While Scott's essay is difficult to sum up, here are the last few paragraphs to summarize where he's coming from. Warning, this is probably for hardcore film geeks:
Humanism, which is rooted both in human unhappiness and the capacity for hope, is an impulse that is unlikely to fade from screens, and indeed it has been showing up, adapted to local problems and traditions, in places as far-flung as South Africa, Brazil, China and Uzbekistan. The modernist impulse has undergone a simultaneous resurgence, in Iran, in Latin America and especially in the work of Asian filmmakers like Tsai Ming-liang, Kiyoshi Kurosawa, Hou Hsiao-hsien, Edward Yang, Kim Ki Duk and Hong Sang Soo. They have explored the drift and loneliness that characterizes the lives of city dwellers, who navigate the gleaming world of modern capitalism in a state of moody perplexity.

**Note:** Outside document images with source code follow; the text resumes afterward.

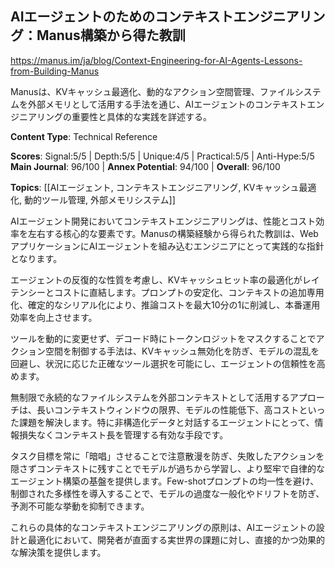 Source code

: ## AIエージェントのためのコンテキストエンジニアリング：Manus構築から得た教訓

https://manus.im/ja/blog/Context-Engineering-for-AI-Agents-Lessons-from-Building-Manus

Manusは、KVキャッシュ最適化、動的なアクション空間管理、ファイルシステムを外部メモリとして活用する手法を通じ、AIエージェントのコンテキストエンジニアリングの重要性と具体的な実践を詳述する。

**Content Type**: Technical Reference

**Scores**: Signal:5/5 | Depth:5/5 | Unique:4/5 | Practical:5/5 | Anti-Hype:5/5
**Main Journal**: 96/100 | **Annex Potential**: 94/100 | **Overall**: 96/100

**Topics**: [[AIエージェント, コンテキストエンジニアリング, KVキャッシュ最適化, 動的ツール管理, 外部メモリシステム]]

AIエージェント開発においてコンテキストエンジニアリングは、性能とコスト効率を左右する核心的な要素です。Manusの構築経験から得られた教訓は、WebアプリケーションにAIエージェントを組み込むエンジニアにとって実践的な指針となります。

エージェントの反復的な性質を考慮し、KVキャッシュヒット率の最適化がレイテンシーとコストに直結します。プロンプトの安定化、コンテキストの追加専用化、確定的なシリアル化により、推論コストを最大10分の1に削減し、本番運用効率を向上させます。

ツールを動的に変更せず、デコード時にトークンロジットをマスクすることでアクション空間を制御する手法は、KVキャッシュ無効化を防ぎ、モデルの混乱を回避し、状況に応じた正確なツール選択を可能にし、エージェントの信頼性を高めます。

無制限で永続的なファイルシステムを外部コンテキストとして活用するアプローチは、長いコンテキストウィンドウの限界、モデルの性能低下、高コストといった課題を解決します。特に非構造化データと対話するエージェントにとって、情報損失なくコンテキスト長を管理する有効な手段です。

タスク目標を常に「暗唱」させることで注意散漫を防ぎ、失敗したアクションを隠さずコンテキストに残すことでモデルが過ちから学習し、より堅牢で自律的なエージェント構築の基盤を提供します。Few-shotプロンプトの均一性を避け、制御された多様性を導入することで、モデルの過度な一般化やドリフトを防ぎ、予測不可能な挙動を抑制できます。

これらの具体的なコンテキストエンジニアリングの原則は、AIエージェントの設計と最適化において、開発者が直面する実世界の課題に対し、直接的かつ効果的な解決策を提供します。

In the work of these filmmakers, the strains of modernism and humanism have begun to mingle, as the boundaries between individual melancholy and social misery become harder and harder to trace. The cities they depict — Seoul, Taipei, Beijing, Hanoi — are at once teeming and desolate, full of the noise of history, commerce and tradition and at the same time governed by the silence of the emotionally stunted. This impression can be gathered from the fractured, sexually anarchic families in Tsai's movies (“Rebels of the Neon God,”“The River”) and the superficially more settled household of Yang's “Yi Yi.” Whatever held people together — filial piety, cultural identity, religious practice — seems to have melted away, and they drift toward one another like downcast atoms, piecing their lives together out of stray bits of feeling.
But are they really alone? A defining modern mood — one that is often evoked but hasn't adequately been named — is the anxious, melancholy feeling of being simultaneously connected and adrift. In a recent essay in Salon, the film critic Charles Taylor identified this condition — “being in a world where the only sense of home is to be found in a state of constant flux” — as a central motif in movies ranging from “Lost in Translation” to the films of cinephile cult figures like Tsai and Wong Kar-wai. Taylor identifies an unstable blend of anxiety, curiosity and longing as the emotional condition that links the solitary, alienated heroes and heroines of the modern cinema of loneliness, among whom Tao and Taisheng in “The World” surely belong. There may be a measure of comfort in joining the international fraternity of the lost — at least for audiences. The experience of dwelling in these movies is replicated, and to some extent redeemed, by the experience of watching them, of feeling estrangement and disorientation not only vicariously through the characters but also in relation to them as well. They encounter one another, in strange, indifferent cities, by chance, and their relations are at once affectless and charged with latent emotion — all of which is just how we encounter them, alone in darkened rooms in the midst of our hectic and decentered lives.